YORKTON - There are topics columnists tend to touch upon with some regularity.
For example, for years the battle to either save, or dismantle, the Canadian Wheat Board, depending on who was talking, led to regular columns for many who wrote about the issues of the farm sector.
Moving forward there is little doubt climate change will be an oft written of topic.
There is little likelihood that climate change is some great hoax perpetrated by some cabal with an agenda known only to themselves and a few conspiracy theorists. It would be nice if it actually was just a story seeded to create fear, but the evidence of change is mounting.
You might still want to argue it’s a natural occurrence, but that is a somewhat hollow argument to make, because in the end it’s the impact of the changes we should be fearful of.
And, if it is humankind creating the change through its emissions of greenhouse gases, we might eventually wake up to the problem and try seriously to fix it.
If it’s just nature at work, well the threat of climate change will be something we simply have to hope we survive.
When you see a Reuters report where U.N. secretary-general António Guterres warned the impacts of climate change are “heading into uncharted territories of destruction”, following a recent release of a multi-agency scientific report reviewing the latest research on the subject, you should be shuddering a little.
What might it mean?
“By the 2050s, over 1.6 billion city-dwellers will regularly swelter through three-month average temperatures of at least 35C (95F),” cited the recent Reuters article at
Imagine the impact to water supplies, the draw on those supplies in major cities, the impact on health and health care, an extended heat wave could cause.
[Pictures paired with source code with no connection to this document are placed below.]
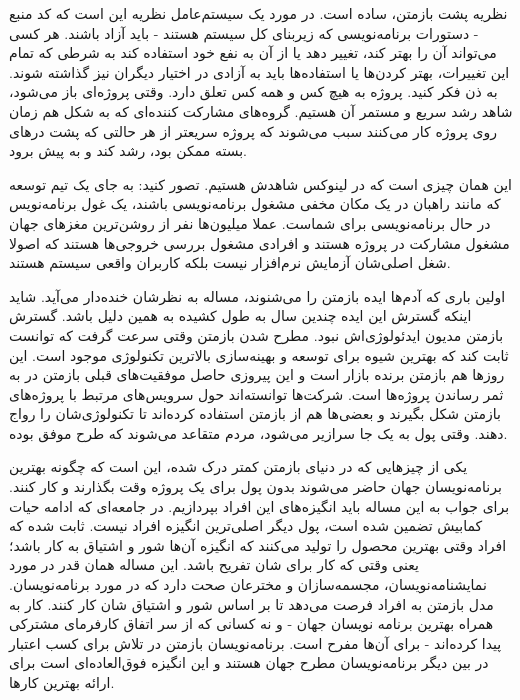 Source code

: نظریه پشت بازمتن، ساده است. در مورد یک سیستم‌عامل نظریه این است که کد
منبع - دستورات برنامه‌نویسی که زیربنای کل سیستم هستند - باید آزاد
باشند. هر کسی می‌تواند آن را بهتر کند، تغییر دهد یا از آن به نفع خود
استفاده کند به شرطی که تمام این تغییرات، بهتر کردن‌ها یا استفاده‌ها باید
به آزادی در اختیار دیگران نیز گذاشته شوند. به ذن فکر کنید. پروژه به
هیچ کس و همه کس تعلق دارد. وقتی پروژه‌ای باز می‌شود، شاهد رشد سریع و
مستمر آن هستیم. گروه‌های مشارکت کننده‌ای که به شکل هم زمان روی پروژه کار
می‌کنند سبب می‌شوند که پروژه سریعتر از هر حالتی که پشت درهای بسته ممکن
بود، رشد کند و به پیش برود.

این همان چیزی است که در لینوکس شاهدش هستیم.  تصور کنید: به جای یک تیم
توسعه که مانند راهبان در یک مکان مخفی مشغول برنامه‌نویسی باشند، یک غول
برنامه‌نویس در حال برنامه‌نویسی برای شماست. عملا میلیون‌ها نفر از
روشن‌ترین مغزهای جهان مشغول مشارکت در پروژه هستند و افرادی مشغول بررسی
خروجی‌ها هستند که اصولا شغل اصلی‌شان آزمایش نرم‌افزار نیست بلکه کاربران
واقعی سیستم هستند.

اولین باری که آدم‌ها ایده بازمتن را می‌شنوند، مساله به نظرشان خنده‌‌دار
می‌آید. شاید اینکه گسترش این ایده چندین سال به طول کشیده به همین دلیل
باشد. گسترش بازمتن مدیون ایدئولوژی‌اش نبود. مطرح شدن بازمتن وقتی سرعت
گرفت که توانست ثابت کند که بهترین شیوه برای توسعه و بهینه‌سازی بالاترین
تکنولوژی موجود است. این روزها هم بازمتن برنده بازار است و این پیروزی
حاصل موفقیت‌های قبلی بازمتن در به ثمر رساندن پروژه‌ها است. شرکت‌ها
توانسته‌اند حول سرویس‌های مرتبط با پروژه‌های بازمتن شکل بگیرند و بعضی‌ها
هم از بازمتن استفاده کرده‌اند تا تکنولوژی‌شان را رواج دهند. وقتی پول به
یک جا سرازیر می‌شود، مردم متقاعد می‌شوند که طرح موفق بوده.

یکی از چیزهایی که در دنیای بازمتن کمتر درک شده، این است که چگونه
بهترین برنامه‌نویسان جهان حاضر می‌شوند بدون پول برای یک پروژه وقت
بگذارند و کار کنند. برای جواب به این مساله باید انگیزه‌های این افراد
بپردازیم. در جامعه‌ای که ادامه حیات کمابیش تضمین شده است، پول دیگر
اصلی‌ترین انگیزه افراد نیست. ثابت شده که افراد وقتی بهترین محصول را
تولید می‌کنند که انگیزه‌ آن‌ها شور و اشتیاق به کار باشد؛ یعنی وقتی که کار
برای شان تفریح باشد. این مساله همان قدر در مورد نمایشنامه‌نویسان،
مجسمه‌سازان و مخترعان صحت دارد که در مورد برنامه‌نویسان. مدل بازمتن به
افراد فرصت می‌دهد تا بر اساس شور و اشتیاق شان کار کنند. کار به همراه
بهترین برنامه نویسان جهان - و نه کسانی که از سر اتفاق کارفرمای مشترکی
پیدا کرده‌اند - برای آن‌ها مفرح است. برنامه‌نویسان بازمتن در تلاش برای
کسب اعتبار در بین دیگر برنامه‌نویسان مطرح جهان هستند و این انگیزه
فوق‌العاده‌ای است برای ارائه بهترین کارها.

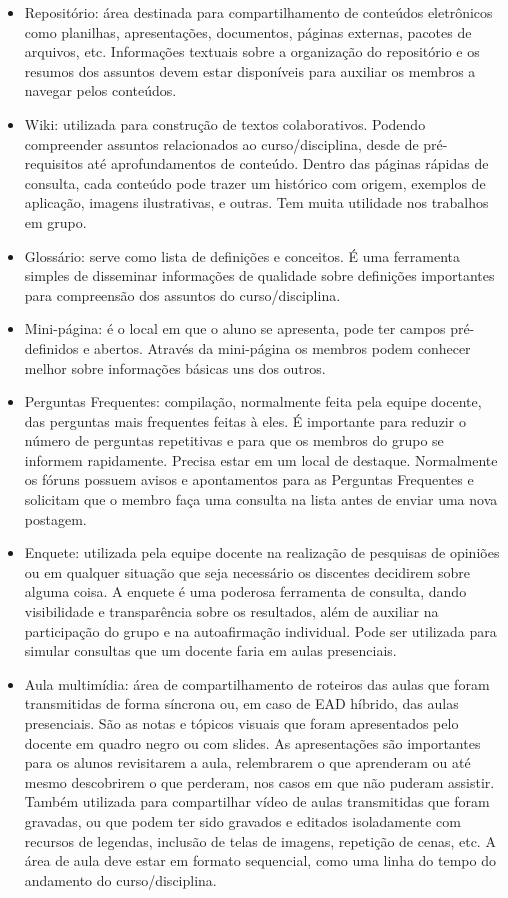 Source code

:\begin{itemize}
\item Repositório: área destinada para compartilhamento de conteúdos eletrônicos como planilhas, apresentações, documentos, páginas externas, pacotes de arquivos, etc. Informações textuais sobre a organização do repositório e os resumos dos assuntos devem estar disponíveis para auxiliar os membros a navegar pelos conteúdos.
\item Wiki: utilizada para construção de textos colaborativos. Podendo compreender assuntos relacionados ao curso/disciplina, desde de pré-requisitos até aprofundamentos de conteúdo. Dentro das páginas rápidas de consulta, cada conteúdo pode trazer um histórico com origem, exemplos de aplicação, imagens ilustrativas, e outras. Tem muita utilidade nos trabalhos em grupo.
\item Glossário: serve como lista de definições e conceitos. É uma ferramenta simples de disseminar informações de qualidade sobre definições importantes para compreensão dos assuntos do curso/disciplina.
\item Mini-página: é o local em que o aluno se apresenta, pode ter campos pré-definidos e abertos. Através da mini-página os membros podem conhecer melhor sobre informações básicas uns dos outros.
\item Perguntas Frequentes: compilação, normalmente feita pela equipe docente, das perguntas mais frequentes feitas à eles. É importante para reduzir o número de perguntas repetitivas e para que os membros do grupo se informem rapidamente. Precisa estar em um local de destaque. Normalmente os fóruns possuem avisos e apontamentos para as Perguntas Frequentes e solicitam que o membro faça uma consulta na lista antes de enviar uma nova postagem.
\item Enquete: utilizada pela equipe docente na realização de pesquisas de opiniões ou em qualquer situação que seja necessário os discentes decidirem sobre alguma coisa. A enquete é uma poderosa ferramenta de consulta, dando visibilidade e transparência sobre os resultados, além de auxiliar na participação do grupo e na autoafirmação individual. Pode ser utilizada para simular consultas que um docente faria em aulas presenciais.
\item Aula multimídia: área de compartilhamento de roteiros das aulas que foram transmitidas de forma síncrona ou, em caso de EAD híbrido, das aulas presenciais. São as notas e tópicos visuais que foram apresentados pelo docente em quadro negro ou com slides. As apresentações são importantes para os alunos revisitarem a aula, relembrarem o que aprenderam ou até mesmo descobrirem o que perderam, nos casos em que não puderam assistir. Também utilizada para compartilhar vídeo de aulas transmitidas que foram gravadas, ou que podem ter sido gravados e editados isoladamente com recursos de legendas, inclusão de telas de imagens, repetição de cenas, etc. A área de aula deve estar em formato sequencial, como uma linha do tempo do andamento do curso/disciplina.

\end{itemize}
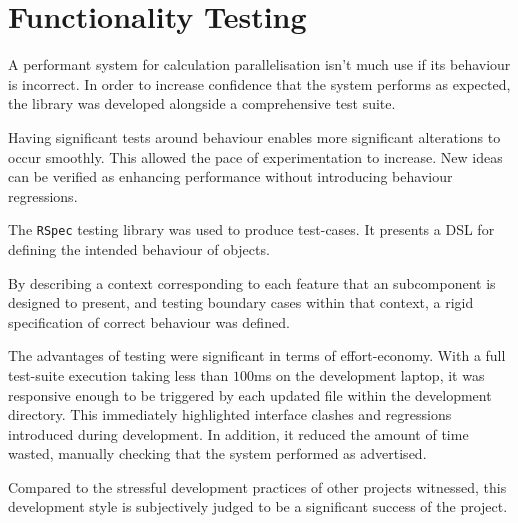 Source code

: \section{Functionality Testing}
A performant system for calculation parallelisation isn't much use if its behaviour is incorrect. In order to increase confidence that the system performs as expected, the library was developed alongside a comprehensive test suite.

Having significant tests around behaviour enables more significant alterations to occur smoothly. This allowed the pace of experimentation to increase. New ideas can be verified as enhancing performance without introducing behaviour regressions.

The \verb|RSpec|\cite{rspec} testing library was used to produce test-cases. It presents a \ac{DSL} for defining the intended behaviour of objects.

By describing a context corresponding to each feature that an subcomponent is designed to present, and testing boundary cases within that context, a rigid specification of correct behaviour was defined.

The advantages of testing were significant in terms of effort-economy. With a full test-suite execution taking less than $100$ms on the development laptop, it was responsive enough to be triggered by each updated file within the development directory. This immediately highlighted interface clashes and regressions introduced during development. In addition, it reduced the amount of time wasted, manually checking that the system performed as advertised.

Compared to the stressful development practices of other projects witnessed, this development style is subjectively judged to be a significant success of the project.

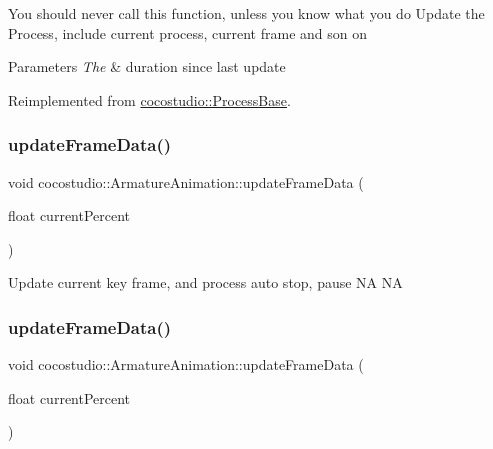 You should never call this function, unless you know what you do Update the Process, include current process, current frame and son on


\begin{DoxyParams}{Parameters}
{\em The} & duration since last update \\
\hline
\end{DoxyParams}


Reimplemented from \hyperlink{classcocostudio_1_1ProcessBase_acd596d27542d92de41e3435add6f7399}{cocostudio\+::\+Process\+Base}.

\mbox{\label{classcocostudio_1_1ArmatureAnimation_ae4f82be17f0c1612d0d5fca27d8698dc}} 
\subsubsection{\texorpdfstring{update\+Frame\+Data()}{updateFrameData()}\hspace{0.1cm}{\footnotesize\ttfamily [1/2]}}
{\footnotesize\ttfamily void cocostudio\+::\+Armature\+Animation\+::update\+Frame\+Data (\begin{DoxyParamCaption}\item[{float}]{current\+Percent }\end{DoxyParamCaption})\hspace{0.3cm}{\ttfamily [protected]}}

Update current key frame, and process auto stop, pause  NA  NA \mbox{\label{classcocostudio_1_1ArmatureAnimation_ae4f82be17f0c1612d0d5fca27d8698dc}} 
\subsubsection{\texorpdfstring{update\+Frame\+Data()}{updateFrameData()}\hspace{0.1cm}{\footnotesize\ttfamily [2/2]}}
{\footnotesize\ttfamily void cocostudio\+::\+Armature\+Animation\+::update\+Frame\+Data (\begin{DoxyParamCaption}\item[{float}]{current\+Percent }\end{DoxyParamCaption})\hspace{0.3cm}{\ttfamily [protected]}}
And if major cities are under a heat wave, so too are area farms.
What would three months of such heat do to crops?
We have already seen once in 50-75-100 year floods, and if weather intensifies those may be repeated with greater frequency.
In the end the one area of food production farmers have never had control over is weather, and the more extreme the weather, the greater the production impact can be.
When production is hit hard enough people go hungry, a situation made worse for people in poor countries as prices rise.
The scenarios can quickly spiral into those that leave many starving, or dead, and farmers unsure how to deal with weather extremes.